Document images with source code:
━━━━━━
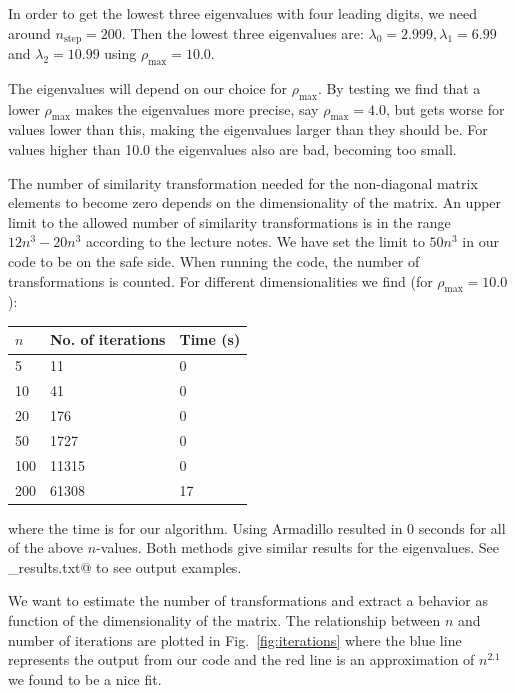 \documentclass{article}
\begin{document}
\begin{multicols}{2}
In order to get the lowest three eigenvalues with four leading digits, we need around $n_{\textrm{step}} = 200$. Then the lowest three eigenvalues are: $\lambda_0 = 2.999, \lambda_1 = 6.99$ and $\lambda_2 = 10.99$ using $\rho_{\textrm{max}} = 10.0$. 

The eigenvalues will depend on our choice for $\rho_{\textrm{max}}$. By testing we find that a lower $\rho_{\textrm{max}}$ makes the eigenvalues more precise, say $\rho_{\textrm{max}} = 4.0$, but gets worse for values lower than this, making the eigenvalues larger than they should be. For values higher than 10.0 the eigenvalues also are bad, becoming too small.

The number of similarity transformation needed for the non-diagonal matrix elements to become zero depends on the dimensionality of the matrix. An upper limit to the allowed number of similarity transformations is in the range $12n^3 - 20n^3$ according to the lecture notes. We have set the limit to $50n^3$ in our code to be on the safe side. When running the code, the number of transformations is counted. For different dimensionalities we find (for $\rho_{\textrm{max}} = 10.0$):

\begin{center}
\begin{tabular}{ l l l}\hline
	$n$ 			& No. of iterations	 	& Time (s) \\ \hline
	5 			& 11 					& 0\\
	10 			& 41					& 0\\
	20 			& 176 				& 0\\
	50 			& 1727 				& 0\\
	100	  		& 11315				& 0 \\
	200  			& 61308				& 17 \\
	\hline
\end{tabular}
\end{center}
where the time is for our algorithm. Using Armadillo resulted in 0 seconds for all of the above $n$-values. Both methods give similar results for the eigenvalues. See \verb@selected_results.txt@ to see output examples.

We want to estimate the number of transformations and extract a behavior as function of the dimensionality of the matrix. The relationship between $n$ and number of iterations are plotted in Fig.~\ref{fig:iterations} where the blue line represents the output from our code and the red line is an approximation of $n^{2.1}$ we found to be a nice fit.


\end{multicols}
\end{document}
━━━━━━
Instructions for the task — Return the entries above exactly and in full; do not include images.

Final answer —
 \documentclass{article}
\begin{document}
\begin{multicols}{2}
In order to get the lowest three eigenvalues with four leading digits, we need around $n_{\textrm{step}} = 200$. Then the lowest three eigenvalues are: $\lambda_0 = 2.999, \lambda_1 = 6.99$ and $\lambda_2 = 10.99$ using $\rho_{\textrm{max}} = 10.0$. 

The eigenvalues will depend on our choice for $\rho_{\textrm{max}}$. By testing we find that a lower $\rho_{\textrm{max}}$ makes the eigenvalues more precise, say $\rho_{\textrm{max}} = 4.0$, but gets worse for values lower than this, making the eigenvalues larger than they should be. For values higher than 10.0 the eigenvalues also are bad, becoming too small.

The number of similarity transformation needed for the non-diagonal matrix elements to become zero depends on the dimensionality of the matrix. An upper limit to the allowed number of similarity transformations is in the range $12n^3 - 20n^3$ according to the lecture notes. We have set the limit to $50n^3$ in our code to be on the safe side. When running the code, the number of transformations is counted. For different dimensionalities we find (for $\rho_{\textrm{max}} = 10.0$):

\begin{center}
\begin{tabular}{ l l l}\hline
	$n$ 			& No. of iterations	 	& Time (s) \\ \hline
	5 			& 11 					& 0\\
	10 			& 41					& 0\\
	20 			& 176 				& 0\\
	50 			& 1727 				& 0\\
	100	  		& 11315				& 0 \\
	200  			& 61308				& 17 \\
	\hline
\end{tabular}
\end{center}
where the time is for our algorithm. Using Armadillo resulted in 0 seconds for all of the above $n$-values. Both methods give similar results for the eigenvalues. See \verb@selected_results.txt@ to see output examples.

We want to estimate the number of transformations and extract a behavior as function of the dimensionality of the matrix. The relationship between $n$ and number of iterations are plotted in Fig.~\ref{fig:iterations} where the blue line represents the output from our code and the red line is an approximation of $n^{2.1}$ we found to be a nice fit.


\end{multicols}
\end{document}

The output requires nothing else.